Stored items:
# # #
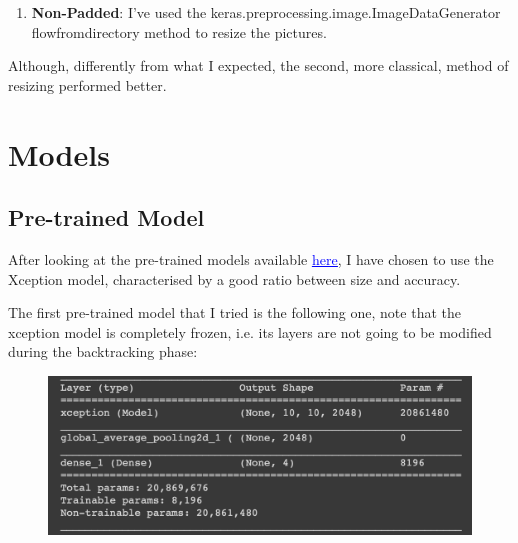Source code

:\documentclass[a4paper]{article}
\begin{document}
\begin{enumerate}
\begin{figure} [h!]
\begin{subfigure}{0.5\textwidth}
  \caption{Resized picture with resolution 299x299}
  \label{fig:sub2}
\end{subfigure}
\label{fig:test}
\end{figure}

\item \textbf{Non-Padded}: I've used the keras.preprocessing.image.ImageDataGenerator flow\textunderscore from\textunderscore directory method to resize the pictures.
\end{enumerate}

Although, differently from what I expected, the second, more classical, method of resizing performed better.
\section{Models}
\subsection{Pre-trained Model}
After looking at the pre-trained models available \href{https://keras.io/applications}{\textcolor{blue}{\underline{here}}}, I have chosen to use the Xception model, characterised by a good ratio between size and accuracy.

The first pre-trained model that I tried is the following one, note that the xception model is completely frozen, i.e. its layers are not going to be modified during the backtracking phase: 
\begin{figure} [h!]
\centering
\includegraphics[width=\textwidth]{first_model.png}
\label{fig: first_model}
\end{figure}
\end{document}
# # #
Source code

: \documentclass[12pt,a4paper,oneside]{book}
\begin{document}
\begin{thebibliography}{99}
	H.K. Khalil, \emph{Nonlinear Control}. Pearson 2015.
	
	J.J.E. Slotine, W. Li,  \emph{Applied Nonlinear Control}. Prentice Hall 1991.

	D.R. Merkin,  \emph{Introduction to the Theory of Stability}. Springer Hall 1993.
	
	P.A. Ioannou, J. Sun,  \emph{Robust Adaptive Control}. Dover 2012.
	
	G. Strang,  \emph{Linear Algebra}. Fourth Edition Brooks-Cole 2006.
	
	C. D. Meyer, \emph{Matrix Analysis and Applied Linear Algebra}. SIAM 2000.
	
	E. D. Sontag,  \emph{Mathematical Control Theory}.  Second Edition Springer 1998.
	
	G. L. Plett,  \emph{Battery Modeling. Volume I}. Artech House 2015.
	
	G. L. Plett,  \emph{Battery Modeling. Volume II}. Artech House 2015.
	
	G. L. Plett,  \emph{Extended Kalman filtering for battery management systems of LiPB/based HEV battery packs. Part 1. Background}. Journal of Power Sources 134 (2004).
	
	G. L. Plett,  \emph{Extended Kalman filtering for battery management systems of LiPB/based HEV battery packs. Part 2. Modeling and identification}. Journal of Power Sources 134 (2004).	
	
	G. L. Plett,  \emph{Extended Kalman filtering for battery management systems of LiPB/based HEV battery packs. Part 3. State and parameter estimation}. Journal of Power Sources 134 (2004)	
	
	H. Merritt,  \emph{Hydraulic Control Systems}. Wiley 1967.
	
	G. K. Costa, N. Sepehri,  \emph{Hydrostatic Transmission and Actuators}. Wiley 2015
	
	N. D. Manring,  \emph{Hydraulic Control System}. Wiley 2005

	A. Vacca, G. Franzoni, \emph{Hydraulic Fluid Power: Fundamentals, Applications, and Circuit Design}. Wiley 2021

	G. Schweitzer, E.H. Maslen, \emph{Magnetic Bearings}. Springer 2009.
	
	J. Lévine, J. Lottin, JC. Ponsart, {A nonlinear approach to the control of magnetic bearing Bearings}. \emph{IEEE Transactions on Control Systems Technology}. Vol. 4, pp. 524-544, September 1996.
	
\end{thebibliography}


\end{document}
# # #
## [WHAT IS REQUIRED]
Your reply should be one number: how many lines in the records contain "Artech".

## [ANSWER AREA]
2